Devant le repli identitaire qui fleurit en Europe, Catherine Marnas trouve dans la pièce de Kushner une résonance intéressante, une mise en abyme permettant d’appréhender la société à venir à l’aune de l’histoire. Aussitôt, elle demande les droits. Secoué par l’arrivée de Trump au pouvoir, le dramaturge est en pleine réécriture de sa pièce et lui en offre l’adaptation. Entremêlant les époques, glissant quelques allusions bien senties sur la politique populiste du 45e président des États-Unis, dont Kushner se fait le premier opposant – son double intervenant sur scène comme détracteur des folles décisions de cet homme orange- , il signe un texte au vitriol où une New-Yorkaise en guerre contre l’ « Establishment » compare Reagan à Hitler, où une actrice berlinoise de seconde zone et ses amis artistes font la fête tout en assistant impuissants à la fin de la république de Weimar, où une Américaine s’inquiète qu’ « un clown du Queens avec des hôtels en faillite » accède à la Maison Blanche.
Face au risque de la dérive, comment réagir ? Difficile à dire.
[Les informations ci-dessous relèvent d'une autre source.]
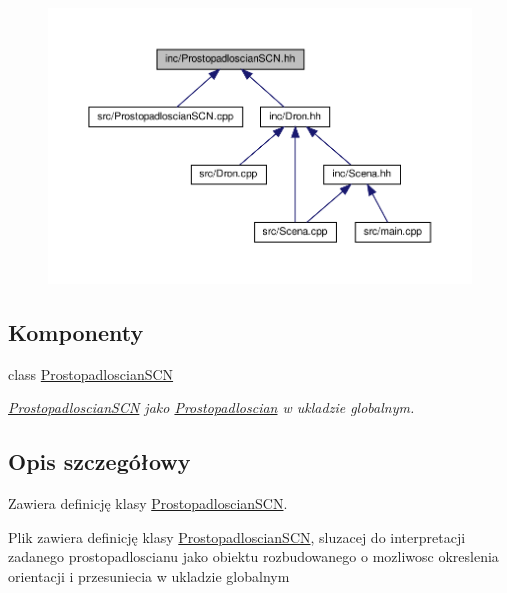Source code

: \begin{figure}[H]
\begin{center}
\leavevmode
\includegraphics[width=350pt]{ProstopadloscianSCN_8hh__dep__incl}
\end{center}
\end{figure}
\subsection*{Komponenty}
\begin{DoxyCompactItemize}
\item 
class \hyperlink{classProstopadloscianSCN}{Prostopadloscian\+S\+CN}
\begin{DoxyCompactList}\small\item\em \hyperlink{classProstopadloscianSCN}{Prostopadloscian\+S\+CN} jako \hyperlink{classProstopadloscian}{Prostopadloscian} w ukladzie globalnym. \end{DoxyCompactList}\end{DoxyCompactItemize}


\subsection{Opis szczegółowy}
Zawiera definicję klasy \hyperlink{classProstopadloscianSCN}{Prostopadloscian\+S\+CN}. 

Plik zawiera definicję klasy \hyperlink{classProstopadloscianSCN}{Prostopadloscian\+S\+CN}, sluzacej do interpretacji zadanego prostopadloscianu jako obiektu rozbudowanego o mozliwosc okreslenia orientacji i przesuniecia w ukladzie globalnym 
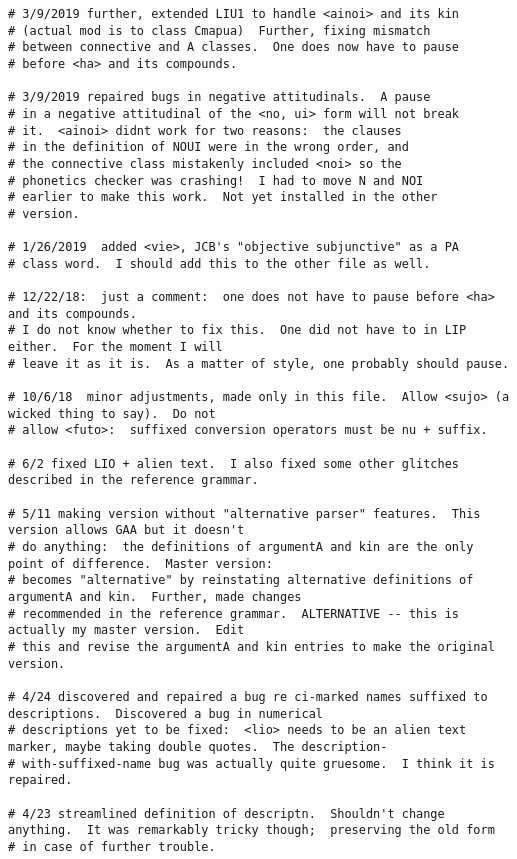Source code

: \documentclass[12pt]{book}
\begin{document}
{\begin{verbatim}
# 3/9/2019 further, extended LIU1 to handle <ainoi> and its kin
# (actual mod is to class Cmapua)  Further, fixing mismatch 
# between connective and A classes.  One does now have to pause
# before <ha> and its compounds.

# 3/9/2019 repaired bugs in negative attitudinals.  A pause
# in a negative attitudinal of the <no, ui> form will not break
# it.  <ainoi> didnt work for two reasons:  the clauses
# in the definition of NOUI were in the wrong order, and
# the connective class mistakenly included <noi> so the 
# phonetics checker was crashing!  I had to move N and NOI 
# earlier to make this work.  Not yet installed in the other 
# version.

# 1/26/2019  added <vie>, JCB's "objective subjunctive" as a PA
# class word.  I should add this to the other file as well.

# 12/22/18:  just a comment:  one does not have to pause before <ha> and its compounds.
# I do not know whether to fix this.  One did not have to in LIP either.  For the moment I will
# leave it as it is.  As a matter of style, one probably should pause.

# 10/6/18  minor adjustments, made only in this file.  Allow <sujo> (a wicked thing to say).  Do not
# allow <futo>:  suffixed conversion operators must be nu + suffix.

# 6/2 fixed LIO + alien text.  I also fixed some other glitches described in the reference grammar.

# 5/11 making version without "alternative parser" features.  This version allows GAA but it doesn't
# do anything:  the definitions of argumentA and kin are the only point of difference.  Master version:
# becomes "alternative" by reinstating alternative definitions of argumentA and kin.  Further, made changes
# recommended in the reference grammar.  ALTERNATIVE -- this is actually my master version.  Edit
# this and revise the argumentA and kin entries to make the original version.

# 4/24 discovered and repaired a bug re ci-marked names suffixed to descriptions.  Discovered a bug in numerical
# descriptions yet to be fixed:  <lio> needs to be an alien text marker, maybe taking double quotes.  The description-
# with-suffixed-name bug was actually quite gruesome.  I think it is repaired.

# 4/23 streamlined definition of descriptn.  Shouldn't change anything.  It was remarkably tricky though;  preserving the old form
# in case of further trouble.


\end{verbatim}}
\end{document}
Certains refusent de voir l’imminence de la catastrophe et se voilent la face. D’autres tentent la révolte quitte à se brûler les ailes, à mourir pour leurs idées. Quelle route prendre ? Celle de la soumission ou celle de la contestation. Difficile à dire. Tout tient à un fil, une impulsion, une insouciance. S’appuyant sur une troupe de comédiens particulièrement habités, Gurshad Shaheman et Julie Papin en tête, Catherine Marnas touche juste et réveille nos consciences démocratiques engourdies. Bien qu’assez pessimiste, la pièce révèle sa force incandescente, sa densité charnelle et viscérale dans une scène finale époustouflante, où l’auteur ne laisse plus le choix au spectateur. Conscient de ce qui se trame, il ne peut ignorer les derniers mots prononcés, « quitter la salle et agir ». Plus possible de faire la sourde oreille, à chacun de choisir son camp, de prendre parti.
A Bright Room called day de Tony Kushner. Mise en scène de Catherine Marnas, Théâtre du Rond-Point, jusqu’au 5 décembre.